◆ DESCRIPTION OF THE TASK
Only lines holding "unixNewlines" are wanted; copy each of them from the records below.

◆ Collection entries
● ● ●
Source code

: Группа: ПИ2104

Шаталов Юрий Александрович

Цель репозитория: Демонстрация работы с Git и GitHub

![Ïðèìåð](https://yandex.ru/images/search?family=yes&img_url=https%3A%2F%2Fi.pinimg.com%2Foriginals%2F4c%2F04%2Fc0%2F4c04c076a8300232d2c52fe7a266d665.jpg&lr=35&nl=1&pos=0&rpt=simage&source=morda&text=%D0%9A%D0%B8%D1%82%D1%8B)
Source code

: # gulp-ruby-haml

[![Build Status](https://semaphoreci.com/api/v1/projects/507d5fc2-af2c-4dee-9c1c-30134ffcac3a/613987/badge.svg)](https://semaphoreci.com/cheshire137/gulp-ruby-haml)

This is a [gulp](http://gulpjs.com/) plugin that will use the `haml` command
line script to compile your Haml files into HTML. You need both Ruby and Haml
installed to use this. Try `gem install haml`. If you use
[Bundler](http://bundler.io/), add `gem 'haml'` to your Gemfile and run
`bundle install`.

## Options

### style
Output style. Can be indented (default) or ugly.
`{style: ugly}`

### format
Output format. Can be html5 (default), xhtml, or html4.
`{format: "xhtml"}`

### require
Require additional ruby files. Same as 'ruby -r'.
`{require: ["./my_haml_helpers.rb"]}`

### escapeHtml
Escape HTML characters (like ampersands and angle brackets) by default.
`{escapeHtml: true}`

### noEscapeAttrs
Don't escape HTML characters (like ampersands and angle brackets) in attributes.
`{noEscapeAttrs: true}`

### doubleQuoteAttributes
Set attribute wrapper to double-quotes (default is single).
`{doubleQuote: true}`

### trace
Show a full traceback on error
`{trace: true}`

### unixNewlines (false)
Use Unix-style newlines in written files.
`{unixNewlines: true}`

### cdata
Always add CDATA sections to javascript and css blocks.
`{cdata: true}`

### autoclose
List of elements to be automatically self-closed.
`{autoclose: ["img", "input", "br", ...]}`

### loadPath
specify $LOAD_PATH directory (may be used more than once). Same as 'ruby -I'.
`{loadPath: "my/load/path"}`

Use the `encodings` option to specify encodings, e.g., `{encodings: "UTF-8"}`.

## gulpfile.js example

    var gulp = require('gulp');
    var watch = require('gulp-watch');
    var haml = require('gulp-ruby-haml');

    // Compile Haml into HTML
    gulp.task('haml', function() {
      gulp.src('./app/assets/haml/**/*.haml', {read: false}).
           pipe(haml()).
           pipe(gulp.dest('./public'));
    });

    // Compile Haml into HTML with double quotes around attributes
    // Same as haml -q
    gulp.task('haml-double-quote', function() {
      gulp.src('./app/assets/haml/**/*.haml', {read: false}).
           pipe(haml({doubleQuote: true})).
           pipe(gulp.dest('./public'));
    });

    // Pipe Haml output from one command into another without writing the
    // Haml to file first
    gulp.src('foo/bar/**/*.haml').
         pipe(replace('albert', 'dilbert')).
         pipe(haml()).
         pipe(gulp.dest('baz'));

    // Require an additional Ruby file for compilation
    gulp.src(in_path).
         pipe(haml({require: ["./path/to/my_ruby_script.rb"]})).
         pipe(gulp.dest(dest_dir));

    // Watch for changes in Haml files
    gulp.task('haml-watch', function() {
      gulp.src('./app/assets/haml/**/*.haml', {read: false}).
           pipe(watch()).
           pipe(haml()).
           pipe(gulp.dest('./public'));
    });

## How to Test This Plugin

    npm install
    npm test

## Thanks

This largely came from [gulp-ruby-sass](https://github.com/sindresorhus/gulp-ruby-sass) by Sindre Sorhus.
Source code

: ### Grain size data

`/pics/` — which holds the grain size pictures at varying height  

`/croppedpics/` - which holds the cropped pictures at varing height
● ● ●
◆ EXERCISE OUTPUT
### unixNewlines (false)
`{unixNewlines: true}`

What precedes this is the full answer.